WHAT IS NEEDED
Reproduce, exactly and in full, the lines from the one with "# **create_a_question**" through the one with "by Allen Downey." in the data below; drop pictures.
◆ ◆ ◆ ◆ ◆ ◆ ◆
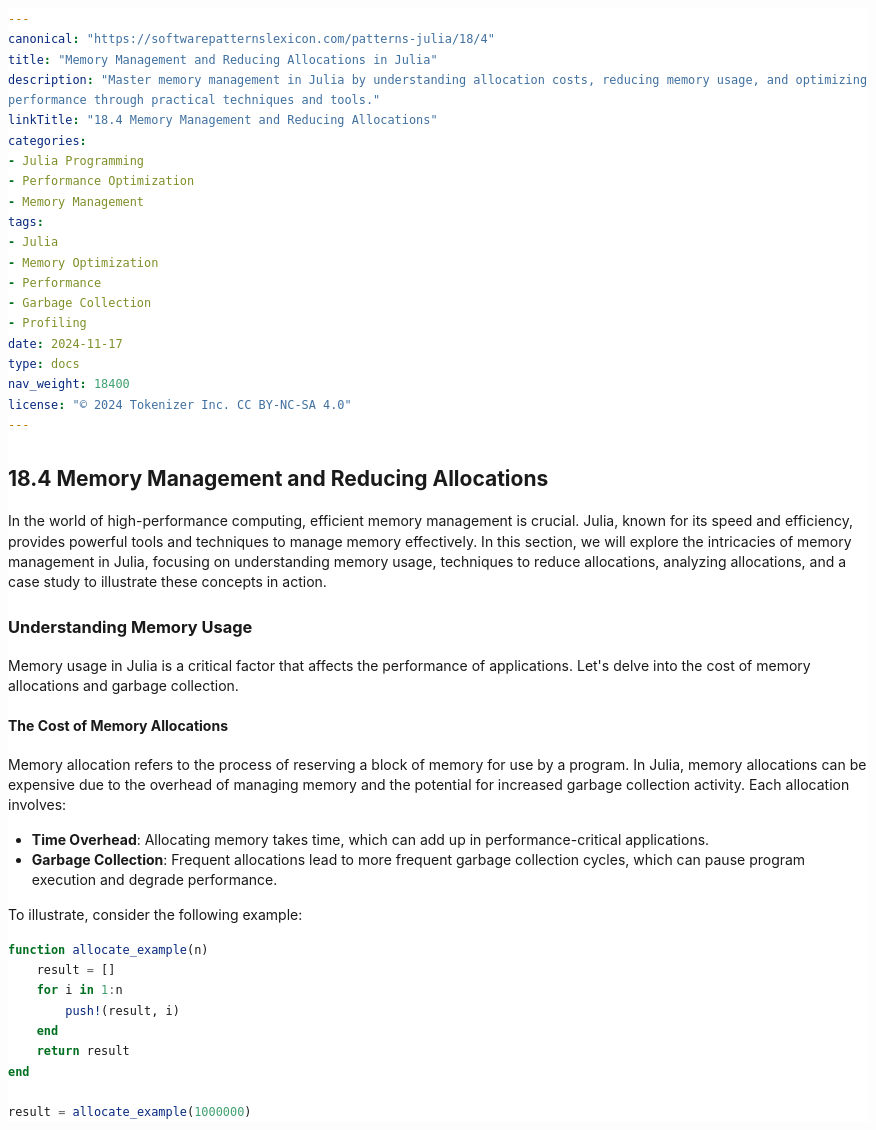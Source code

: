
 ```yaml
---
canonical: "https://softwarepatternslexicon.com/patterns-julia/18/4"
title: "Memory Management and Reducing Allocations in Julia"
description: "Master memory management in Julia by understanding allocation costs, reducing memory usage, and optimizing performance through practical techniques and tools."
linkTitle: "18.4 Memory Management and Reducing Allocations"
categories:
- Julia Programming
- Performance Optimization
- Memory Management
tags:
- Julia
- Memory Optimization
- Performance
- Garbage Collection
- Profiling
date: 2024-11-17
type: docs
nav_weight: 18400
license: "© 2024 Tokenizer Inc. CC BY-NC-SA 4.0"
---
```


## 18.4 Memory Management and Reducing Allocations

In the world of high-performance computing, efficient memory management is crucial. Julia, known for its speed and efficiency, provides powerful tools and techniques to manage memory effectively. In this section, we will explore the intricacies of memory management in Julia, focusing on understanding memory usage, techniques to reduce allocations, analyzing allocations, and a case study to illustrate these concepts in action.

### Understanding Memory Usage

Memory usage in Julia is a critical factor that affects the performance of applications. Let's delve into the cost of memory allocations and garbage collection.

#### The Cost of Memory Allocations

Memory allocation refers to the process of reserving a block of memory for use by a program. In Julia, memory allocations can be expensive due to the overhead of managing memory and the potential for increased garbage collection activity. Each allocation involves:

- **Time Overhead**: Allocating memory takes time, which can add up in performance-critical applications.
- **Garbage Collection**: Frequent allocations lead to more frequent garbage collection cycles, which can pause program execution and degrade performance.

To illustrate, consider the following example:

```julia
function allocate_example(n)
    result = []
    for i in 1:n
        push!(result, i)
    end
    return result
end

result = allocate_example(1000000)
```
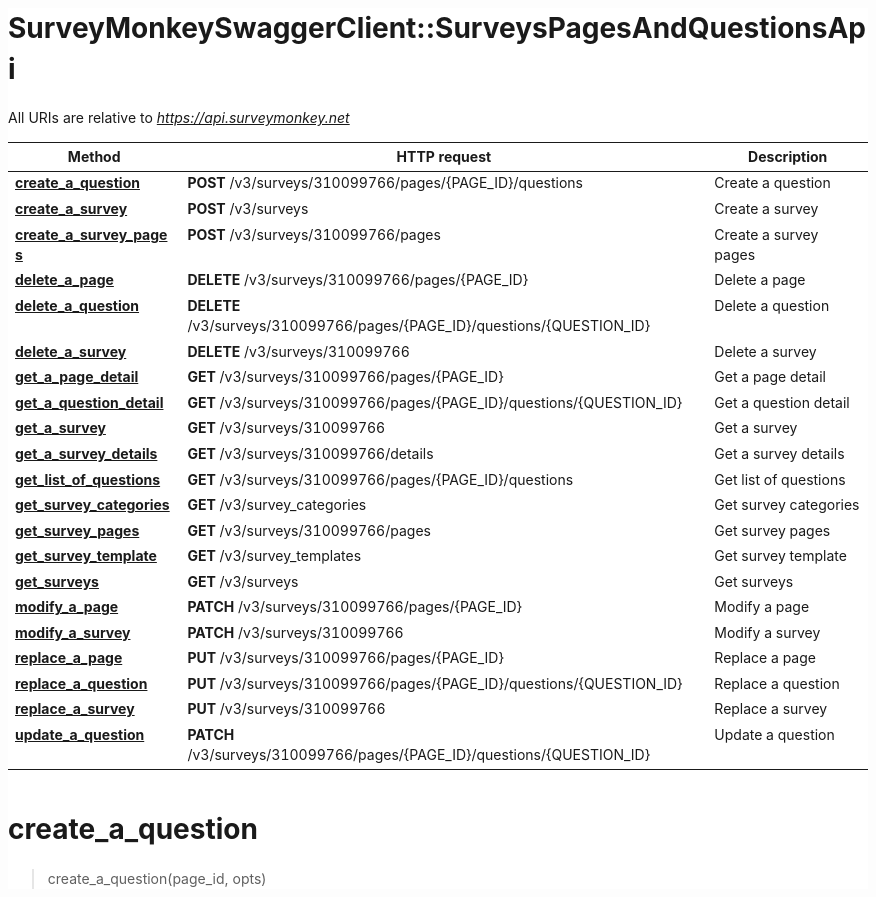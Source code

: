 # SurveyMonkeySwaggerClient::SurveysPagesAndQuestionsApi

All URIs are relative to *https://api.surveymonkey.net*

Method | HTTP request | Description
------------- | ------------- | -------------
[**create_a_question**](SurveysPagesAndQuestionsApi.md#create_a_question) | **POST** /v3/surveys/310099766/pages/{PAGE_ID}/questions | Create a question
[**create_a_survey**](SurveysPagesAndQuestionsApi.md#create_a_survey) | **POST** /v3/surveys | Create a survey
[**create_a_survey_pages**](SurveysPagesAndQuestionsApi.md#create_a_survey_pages) | **POST** /v3/surveys/310099766/pages | Create a survey pages
[**delete_a_page**](SurveysPagesAndQuestionsApi.md#delete_a_page) | **DELETE** /v3/surveys/310099766/pages/{PAGE_ID} | Delete a page
[**delete_a_question**](SurveysPagesAndQuestionsApi.md#delete_a_question) | **DELETE** /v3/surveys/310099766/pages/{PAGE_ID}/questions/{QUESTION_ID} | Delete a question
[**delete_a_survey**](SurveysPagesAndQuestionsApi.md#delete_a_survey) | **DELETE** /v3/surveys/310099766 | Delete a survey
[**get_a_page_detail**](SurveysPagesAndQuestionsApi.md#get_a_page_detail) | **GET** /v3/surveys/310099766/pages/{PAGE_ID} | Get a page detail
[**get_a_question_detail**](SurveysPagesAndQuestionsApi.md#get_a_question_detail) | **GET** /v3/surveys/310099766/pages/{PAGE_ID}/questions/{QUESTION_ID} | Get a question detail
[**get_a_survey**](SurveysPagesAndQuestionsApi.md#get_a_survey) | **GET** /v3/surveys/310099766 | Get a survey
[**get_a_survey_details**](SurveysPagesAndQuestionsApi.md#get_a_survey_details) | **GET** /v3/surveys/310099766/details | Get a survey details
[**get_list_of_questions**](SurveysPagesAndQuestionsApi.md#get_list_of_questions) | **GET** /v3/surveys/310099766/pages/{PAGE_ID}/questions | Get list of questions
[**get_survey_categories**](SurveysPagesAndQuestionsApi.md#get_survey_categories) | **GET** /v3/survey_categories | Get survey categories
[**get_survey_pages**](SurveysPagesAndQuestionsApi.md#get_survey_pages) | **GET** /v3/surveys/310099766/pages | Get survey pages
[**get_survey_template**](SurveysPagesAndQuestionsApi.md#get_survey_template) | **GET** /v3/survey_templates | Get survey template
[**get_surveys**](SurveysPagesAndQuestionsApi.md#get_surveys) | **GET** /v3/surveys | Get surveys
[**modify_a_page**](SurveysPagesAndQuestionsApi.md#modify_a_page) | **PATCH** /v3/surveys/310099766/pages/{PAGE_ID} | Modify a page
[**modify_a_survey**](SurveysPagesAndQuestionsApi.md#modify_a_survey) | **PATCH** /v3/surveys/310099766 | Modify a survey
[**replace_a_page**](SurveysPagesAndQuestionsApi.md#replace_a_page) | **PUT** /v3/surveys/310099766/pages/{PAGE_ID} | Replace a page
[**replace_a_question**](SurveysPagesAndQuestionsApi.md#replace_a_question) | **PUT** /v3/surveys/310099766/pages/{PAGE_ID}/questions/{QUESTION_ID} | Replace a question
[**replace_a_survey**](SurveysPagesAndQuestionsApi.md#replace_a_survey) | **PUT** /v3/surveys/310099766 | Replace a survey
[**update_a_question**](SurveysPagesAndQuestionsApi.md#update_a_question) | **PATCH** /v3/surveys/310099766/pages/{PAGE_ID}/questions/{QUESTION_ID} | Update a question

# **create_a_question**
> create_a_question(page_id, opts)
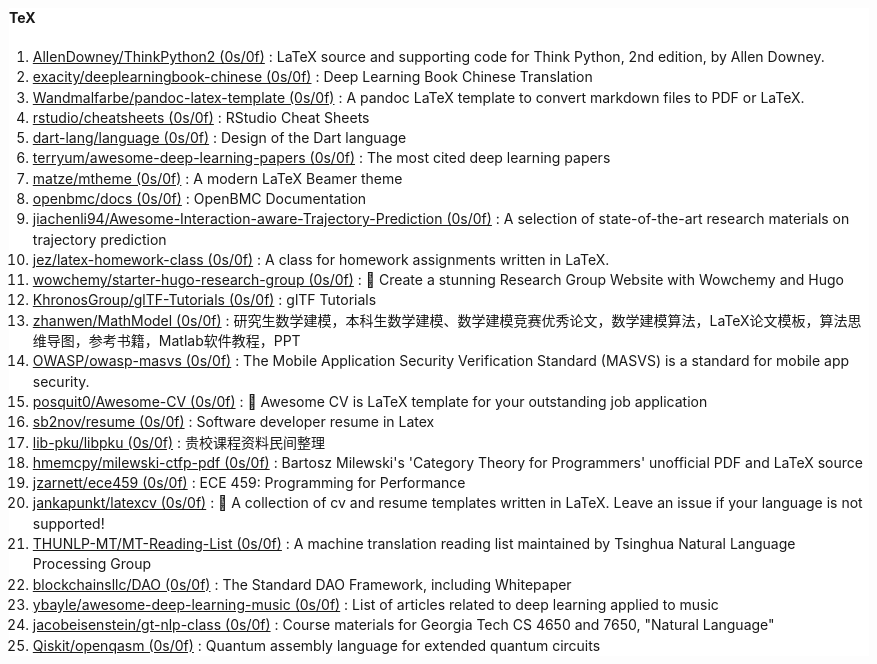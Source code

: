 #### TeX
1. [AllenDowney/ThinkPython2 (0s/0f)](https://github.com/AllenDowney/ThinkPython2) : LaTeX source and supporting code for Think Python, 2nd edition, by Allen Downey.
2. [exacity/deeplearningbook-chinese (0s/0f)](https://github.com/exacity/deeplearningbook-chinese) : Deep Learning Book Chinese Translation
3. [Wandmalfarbe/pandoc-latex-template (0s/0f)](https://github.com/Wandmalfarbe/pandoc-latex-template) : A pandoc LaTeX template to convert markdown files to PDF or LaTeX.
4. [rstudio/cheatsheets (0s/0f)](https://github.com/rstudio/cheatsheets) : RStudio Cheat Sheets
5. [dart-lang/language (0s/0f)](https://github.com/dart-lang/language) : Design of the Dart language
6. [terryum/awesome-deep-learning-papers (0s/0f)](https://github.com/terryum/awesome-deep-learning-papers) : The most cited deep learning papers
7. [matze/mtheme (0s/0f)](https://github.com/matze/mtheme) : A modern LaTeX Beamer theme
8. [openbmc/docs (0s/0f)](https://github.com/openbmc/docs) : OpenBMC Documentation
9. [jiachenli94/Awesome-Interaction-aware-Trajectory-Prediction (0s/0f)](https://github.com/jiachenli94/Awesome-Interaction-aware-Trajectory-Prediction) : A selection of state-of-the-art research materials on trajectory prediction
10. [jez/latex-homework-class (0s/0f)](https://github.com/jez/latex-homework-class) : A class for homework assignments written in LaTeX.
11. [wowchemy/starter-hugo-research-group (0s/0f)](https://github.com/wowchemy/starter-hugo-research-group) : 👥 Create a stunning Research Group Website with Wowchemy and Hugo
12. [KhronosGroup/glTF-Tutorials (0s/0f)](https://github.com/KhronosGroup/glTF-Tutorials) : glTF Tutorials
13. [zhanwen/MathModel (0s/0f)](https://github.com/zhanwen/MathModel) : 研究生数学建模，本科生数学建模、数学建模竞赛优秀论文，数学建模算法，LaTeX论文模板，算法思维导图，参考书籍，Matlab软件教程，PPT
14. [OWASP/owasp-masvs (0s/0f)](https://github.com/OWASP/owasp-masvs) : The Mobile Application Security Verification Standard (MASVS) is a standard for mobile app security.
15. [posquit0/Awesome-CV (0s/0f)](https://github.com/posquit0/Awesome-CV) : 📄 Awesome CV is LaTeX template for your outstanding job application
16. [sb2nov/resume (0s/0f)](https://github.com/sb2nov/resume) : Software developer resume in Latex
17. [lib-pku/libpku (0s/0f)](https://github.com/lib-pku/libpku) : 贵校课程资料民间整理
18. [hmemcpy/milewski-ctfp-pdf (0s/0f)](https://github.com/hmemcpy/milewski-ctfp-pdf) : Bartosz Milewski's 'Category Theory for Programmers' unofficial PDF and LaTeX source
19. [jzarnett/ece459 (0s/0f)](https://github.com/jzarnett/ece459) : ECE 459: Programming for Performance
20. [jankapunkt/latexcv (0s/0f)](https://github.com/jankapunkt/latexcv) : 👔 A collection of cv and resume templates written in LaTeX. Leave an issue if your language is not supported!
21. [THUNLP-MT/MT-Reading-List (0s/0f)](https://github.com/THUNLP-MT/MT-Reading-List) : A machine translation reading list maintained by Tsinghua Natural Language Processing Group
22. [blockchainsllc/DAO (0s/0f)](https://github.com/blockchainsllc/DAO) : The Standard DAO Framework, including Whitepaper
23. [ybayle/awesome-deep-learning-music (0s/0f)](https://github.com/ybayle/awesome-deep-learning-music) : List of articles related to deep learning applied to music
24. [jacobeisenstein/gt-nlp-class (0s/0f)](https://github.com/jacobeisenstein/gt-nlp-class) : Course materials for Georgia Tech CS 4650 and 7650, "Natural Language"
25. [Qiskit/openqasm (0s/0f)](https://github.com/Qiskit/openqasm) : Quantum assembly language for extended quantum circuits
◆ ◆ ◆ ◆ ◆ ◆ ◆
OUTPUT BELOW
# **create_a_question**
> create_a_question(page_id, opts)
Source code

: #### TeX
1. [AllenDowney/ThinkPython2 (0s/0f)](https://github.com/AllenDowney/ThinkPython2) : LaTeX source and supporting code for Think Python, 2nd edition, by Allen Downey.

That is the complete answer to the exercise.